*** Block opens ***
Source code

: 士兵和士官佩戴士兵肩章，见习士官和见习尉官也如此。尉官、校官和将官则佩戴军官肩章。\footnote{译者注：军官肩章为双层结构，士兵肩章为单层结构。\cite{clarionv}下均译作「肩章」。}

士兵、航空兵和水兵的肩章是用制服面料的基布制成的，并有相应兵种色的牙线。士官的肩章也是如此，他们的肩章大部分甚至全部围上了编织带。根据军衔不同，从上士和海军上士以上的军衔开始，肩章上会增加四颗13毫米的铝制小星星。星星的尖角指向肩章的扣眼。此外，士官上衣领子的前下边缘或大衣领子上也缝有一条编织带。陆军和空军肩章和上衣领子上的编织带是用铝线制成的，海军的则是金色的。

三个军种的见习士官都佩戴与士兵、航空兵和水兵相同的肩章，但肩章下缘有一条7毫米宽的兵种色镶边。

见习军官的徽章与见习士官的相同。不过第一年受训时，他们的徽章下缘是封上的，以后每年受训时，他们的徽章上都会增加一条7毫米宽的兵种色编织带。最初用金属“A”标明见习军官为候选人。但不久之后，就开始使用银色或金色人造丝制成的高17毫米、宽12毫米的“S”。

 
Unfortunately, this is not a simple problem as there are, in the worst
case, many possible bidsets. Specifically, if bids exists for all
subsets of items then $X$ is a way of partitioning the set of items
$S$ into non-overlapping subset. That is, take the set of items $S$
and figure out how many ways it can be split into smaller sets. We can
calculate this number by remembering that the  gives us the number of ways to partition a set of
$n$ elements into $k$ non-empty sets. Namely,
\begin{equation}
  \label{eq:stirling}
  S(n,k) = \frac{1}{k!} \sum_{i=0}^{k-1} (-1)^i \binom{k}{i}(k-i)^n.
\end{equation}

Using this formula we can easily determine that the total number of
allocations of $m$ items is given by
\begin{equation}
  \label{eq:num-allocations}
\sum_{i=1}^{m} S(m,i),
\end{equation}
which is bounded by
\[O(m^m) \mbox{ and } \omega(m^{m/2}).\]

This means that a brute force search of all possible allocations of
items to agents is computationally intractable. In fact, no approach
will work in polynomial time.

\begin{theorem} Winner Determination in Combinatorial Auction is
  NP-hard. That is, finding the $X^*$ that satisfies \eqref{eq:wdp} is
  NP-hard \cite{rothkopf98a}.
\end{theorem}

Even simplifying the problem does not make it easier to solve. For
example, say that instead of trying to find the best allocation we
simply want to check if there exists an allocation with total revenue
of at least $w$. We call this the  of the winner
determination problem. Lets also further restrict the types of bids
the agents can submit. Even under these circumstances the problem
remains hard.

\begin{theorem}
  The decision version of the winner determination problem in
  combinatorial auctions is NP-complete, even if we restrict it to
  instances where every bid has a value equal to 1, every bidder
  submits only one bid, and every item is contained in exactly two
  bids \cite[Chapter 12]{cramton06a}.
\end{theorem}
*** Block closes ***
=== Task details ===
Word for word, return the entire listing above.

=== Exercise solution ===
Source code

: 士兵和士官佩戴士兵肩章，见习士官和见习尉官也如此。尉官、校官和将官则佩戴军官肩章。\footnote{译者注：军官肩章为双层结构，士兵肩章为单层结构。\cite{clarionv}下均译作「肩章」。}

士兵、航空兵和水兵的肩章是用制服面料的基布制成的，并有相应兵种色的牙线。士官的肩章也是如此，他们的肩章大部分甚至全部围上了编织带。根据军衔不同，从上士和海军上士以上的军衔开始，肩章上会增加四颗13毫米的铝制小星星。星星的尖角指向肩章的扣眼。此外，士官上衣领子的前下边缘或大衣领子上也缝有一条编织带。陆军和空军肩章和上衣领子上的编织带是用铝线制成的，海军的则是金色的。

三个军种的见习士官都佩戴与士兵、航空兵和水兵相同的肩章，但肩章下缘有一条7毫米宽的兵种色镶边。

见习军官的徽章与见习士官的相同。不过第一年受训时，他们的徽章下缘是封上的，以后每年受训时，他们的徽章上都会增加一条7毫米宽的兵种色编织带。最初用金属“A”标明见习军官为候选人。但不久之后，就开始使用银色或金色人造丝制成的高17毫米、宽12毫米的“S”。

 
Unfortunately, this is not a simple problem as there are, in the worst
case, many possible bidsets. Specifically, if bids exists for all
subsets of items then $X$ is a way of partitioning the set of items
$S$ into non-overlapping subset. That is, take the set of items $S$
and figure out how many ways it can be split into smaller sets. We can
calculate this number by remembering that the  gives us the number of ways to partition a set of
$n$ elements into $k$ non-empty sets. Namely,
\begin{equation}
  \label{eq:stirling}
  S(n,k) = \frac{1}{k!} \sum_{i=0}^{k-1} (-1)^i \binom{k}{i}(k-i)^n.
\end{equation}

Using this formula we can easily determine that the total number of
allocations of $m$ items is given by
\begin{equation}
  \label{eq:num-allocations}
\sum_{i=1}^{m} S(m,i),
\end{equation}
which is bounded by
\[O(m^m) \mbox{ and } \omega(m^{m/2}).\]

This means that a brute force search of all possible allocations of
items to agents is computationally intractable. In fact, no approach
will work in polynomial time.

\begin{theorem} Winner Determination in Combinatorial Auction is
  NP-hard. That is, finding the $X^*$ that satisfies \eqref{eq:wdp} is
  NP-hard \cite{rothkopf98a}.
\end{theorem}

Even simplifying the problem does not make it easier to solve. For
example, say that instead of trying to find the best allocation we
simply want to check if there exists an allocation with total revenue
of at least $w$. We call this the  of the winner
determination problem. Lets also further restrict the types of bids
the agents can submit. Even under these circumstances the problem
remains hard.

\begin{theorem}
  The decision version of the winner determination problem in
  combinatorial auctions is NP-complete, even if we restrict it to
  instances where every bid has a value equal to 1, every bidder
  submits only one bid, and every item is contained in exactly two
  bids \cite[Chapter 12]{cramton06a}.
\end{theorem}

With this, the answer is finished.